*What is needed*
Please copy out every line in the entries that includes the word "giovanaperazzolo".

Saved entries
◇ ◇ ◇ ◇ ◇

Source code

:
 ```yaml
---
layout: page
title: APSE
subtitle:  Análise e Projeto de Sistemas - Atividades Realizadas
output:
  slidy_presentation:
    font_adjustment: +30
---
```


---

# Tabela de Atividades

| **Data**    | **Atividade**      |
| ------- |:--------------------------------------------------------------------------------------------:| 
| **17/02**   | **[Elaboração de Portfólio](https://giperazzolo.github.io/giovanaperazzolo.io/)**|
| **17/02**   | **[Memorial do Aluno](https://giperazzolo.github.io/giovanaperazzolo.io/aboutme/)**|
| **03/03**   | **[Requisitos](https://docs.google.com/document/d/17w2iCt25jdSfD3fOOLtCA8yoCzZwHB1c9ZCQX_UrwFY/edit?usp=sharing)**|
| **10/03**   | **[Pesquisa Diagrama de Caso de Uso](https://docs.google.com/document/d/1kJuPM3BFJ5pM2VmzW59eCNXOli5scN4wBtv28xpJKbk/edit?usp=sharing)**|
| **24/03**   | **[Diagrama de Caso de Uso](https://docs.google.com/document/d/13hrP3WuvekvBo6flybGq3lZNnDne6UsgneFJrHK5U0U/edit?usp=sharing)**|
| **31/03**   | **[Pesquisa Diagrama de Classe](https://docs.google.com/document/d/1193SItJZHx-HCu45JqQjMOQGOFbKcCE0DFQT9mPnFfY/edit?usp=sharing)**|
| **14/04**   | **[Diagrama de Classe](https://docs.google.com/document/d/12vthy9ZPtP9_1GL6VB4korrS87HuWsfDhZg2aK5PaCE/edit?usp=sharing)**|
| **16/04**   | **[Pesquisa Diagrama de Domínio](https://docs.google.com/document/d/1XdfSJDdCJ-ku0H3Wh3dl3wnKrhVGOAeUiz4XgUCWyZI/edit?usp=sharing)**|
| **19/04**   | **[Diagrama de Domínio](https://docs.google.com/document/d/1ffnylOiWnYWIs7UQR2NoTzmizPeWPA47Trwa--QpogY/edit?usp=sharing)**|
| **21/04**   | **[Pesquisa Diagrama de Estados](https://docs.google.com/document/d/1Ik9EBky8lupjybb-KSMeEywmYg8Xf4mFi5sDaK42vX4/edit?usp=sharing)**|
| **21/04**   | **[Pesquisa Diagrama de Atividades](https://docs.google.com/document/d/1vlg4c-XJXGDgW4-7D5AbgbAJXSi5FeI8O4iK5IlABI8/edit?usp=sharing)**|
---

◇ ◇ ◇ ◇ ◇

*Final answer*
| **17/02**   | **[Elaboração de Portfólio](https://giperazzolo.github.io/giovanaperazzolo.io/)**|
| **17/02**   | **[Memorial do Aluno](https://giperazzolo.github.io/giovanaperazzolo.io/aboutme/)**|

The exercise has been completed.